行動監視が正当な人事評価に役立つケースも

 次に高橋氏は、同氏がネットワークセキュリティおよびIT資産管理ツールに求められている“次の一手”と位置付けている「行動管理」の重要性について説明した。高橋氏によれば、従来のツールは従業員一人に1台のパソコンがあることを前提に、そのパソコンを使ってどのような作業をしたかを監視したり記録したりすることが管理の中心になっていたという。

 しかし、スマートフォンやタブレット端末の普及によってこうした状況は様変わりしつつある。「今ではスマートフォンやタブレット端末を含め、一人で複数台の端末を使うのが当たり前になりつつある。こういう状況ではもはや今まで通りの管理手法は通用しない。
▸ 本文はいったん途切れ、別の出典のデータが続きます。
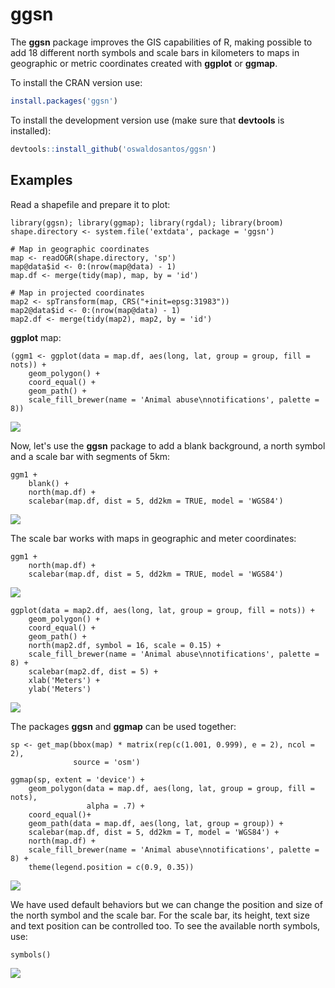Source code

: # ggsn

The **ggsn** package improves the GIS capabilities of R, making possible to add 18 different north symbols and scale bars in kilometers to maps in geographic or metric coordinates created with **ggplot** or **ggmap**.

To install the CRAN version use: 

```R
install.packages('ggsn')
```

To install the development version use (make sure that **devtools** is installed):

```R
devtools::install_github('oswaldosantos/ggsn')
```

## Examples

Read a shapefile and prepare it to plot:

```{r}
library(ggsn); library(ggmap); library(rgdal); library(broom)
shape.directory <- system.file('extdata', package = 'ggsn')

# Map in geographic coordinates
map <- readOGR(shape.directory, 'sp')
map@data$id <- 0:(nrow(map@data) - 1)
map.df <- merge(tidy(map), map, by = 'id')

# Map in projected coordinates
map2 <- spTransform(map, CRS("+init=epsg:31983"))
map2@data$id <- 0:(nrow(map@data) - 1)
map2.df <- merge(tidy(map2), map2, by = 'id')
```

**ggplot** map:

```{r}
(ggm1 <- ggplot(data = map.df, aes(long, lat, group = group, fill = nots)) +
    geom_polygon() +
    coord_equal() +
    geom_path() +
    scale_fill_brewer(name = 'Animal abuse\nnotifications', palette = 8))
```

![](https://cloud.githubusercontent.com/assets/3876657/9424410/dbc23144-48c1-11e5-888d-041d28b920ae.jpg)

Now, let's use the **ggsn** package to add a blank background, a north symbol and a scale bar with segments of 5km:

```{r}
ggm1 +
    blank() +
    north(map.df) +
    scalebar(map.df, dist = 5, dd2km = TRUE, model = 'WGS84')
```

![](https://cloud.githubusercontent.com/assets/3876657/9424404/bc5e88ca-48c1-11e5-9f43-ef62225545a8.jpg)

The scale bar works with maps in geographic and meter coordinates:

```{r}
ggm1 +
    north(map.df) +
    scalebar(map.df, dist = 5, dd2km = TRUE, model = 'WGS84')
```

![](https://cloud.githubusercontent.com/assets/3876657/9424480/7afac044-48c4-11e5-9403-b8a440d348b4.jpg)

```{r}
ggplot(data = map2.df, aes(long, lat, group = group, fill = nots)) +
    geom_polygon() +
    coord_equal() +
    geom_path() +
    north(map2.df, symbol = 16, scale = 0.15) +
    scale_fill_brewer(name = 'Animal abuse\nnotifications', palette = 8) +
    scalebar(map2.df, dist = 5) +
    xlab('Meters') +
    ylab('Meters')
```
![](https://cloud.githubusercontent.com/assets/3876657/9424407/c22f248a-48c1-11e5-9b65-b63d4691b334.jpg)

The packages **ggsn** and **ggmap** can be used together:
```{r}
sp <- get_map(bbox(map) * matrix(rep(c(1.001, 0.999), e = 2), ncol = 2),
              source = 'osm')

ggmap(sp, extent = 'device') +
    geom_polygon(data = map.df, aes(long, lat, group = group, fill = nots),
                 alpha = .7) +
    coord_equal()+
    geom_path(data = map.df, aes(long, lat, group = group)) +
    scalebar(map.df, dist = 5, dd2km = T, model = 'WGS84') +
    north(map.df) +
    scale_fill_brewer(name = 'Animal abuse\nnotifications', palette = 8) +
    theme(legend.position = c(0.9, 0.35))
```
![](https://cloud.githubusercontent.com/assets/3876657/9424481/82dd8576-48c4-11e5-957b-5bf2ccb689c8.jpg)

We have used default behaviors but we can change the position and size of the north symbol and the scale bar. For the scale bar, its height, text size and text position can be controlled too. To see the available north symbols, use:

```{r}
symbols()
```  
![](https://cloud.githubusercontent.com/assets/3876657/9424484/888714d8-48c4-11e5-8587-789eb71690c5.jpg)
パソコンの中でどういう行動を取ったかだけでなく、そのユーザーが場所を移動したり利用するデバイスを切り替えたりしても、継続的に行動を追跡し、監視および記録できるツールが必要になる」。

 具体的に、エムオーテックスが今春に発売を予定している二つの新製品「LanScope Cat7」(2012年4月予定)と「LanScope An」(同5月予定)では、そうした行動管理が実現可能になるという。例えばAndroidスマートフォン向けのツールであるLanScope Anの場合、従業員の行動をGPSを使って地図上で追跡できるのに加え、移動中に使ったアプリの種類やWebページのアクセス履歴などもすべてログに記録できる。「顧客に会うために移動しているときに、Facebookを使ってその顧客がどんな趣味を持っているかを調べていたといった行動まで分かる」(高橋氏)。

 ここまで徹底的に従業員の行動を監視・記録するツールを導入しようとすれば、当然、反発を招くケースも出てくるだろうと高橋氏自身も予測している。実際、同社では3月からAndroidスマートフォンを一括導入し、同ツールを導入した状態で持たせて行動監視を実施する予定だというが、「自分たちで開発しておきながら、その開発部隊の人間が行動監視されるのを最初はかなり嫌がっていた」(高橋氏)。

 しかし、多くの人が最初はこうしたツールを導入するのに抵抗があるのは当然だとしても、その後も抵抗感や嫌悪感が継続するかどうかは、ひとえにその企業と従業員との間の信頼関係にかかっていると高橋氏は主張する。「行動監視によって、例えば誰が作った文書が最も多く社内で活用されているのかといった情報が得られる。営業部門のように売り上げなど分かりやすい数字で評価してもらえない職種の人にとっては、正しい人事評価をしてもらうための手段として行動監視が歓迎される可能性がある」。

 IT投資の費用対効果を可視化するうえでも、行動監視は大いに役に立つと高橋氏はアピールする。「例えばスマートフォンをいくつか先行導入して従業員に持たせ、行動監視をすることによりスマートフォンが本当に活用されそうかどうかを予測分析することができる。多くの人が通話機能しか使っていなければ、スマートフォンではなく携帯電話を導入すれば十分だという結論になる」。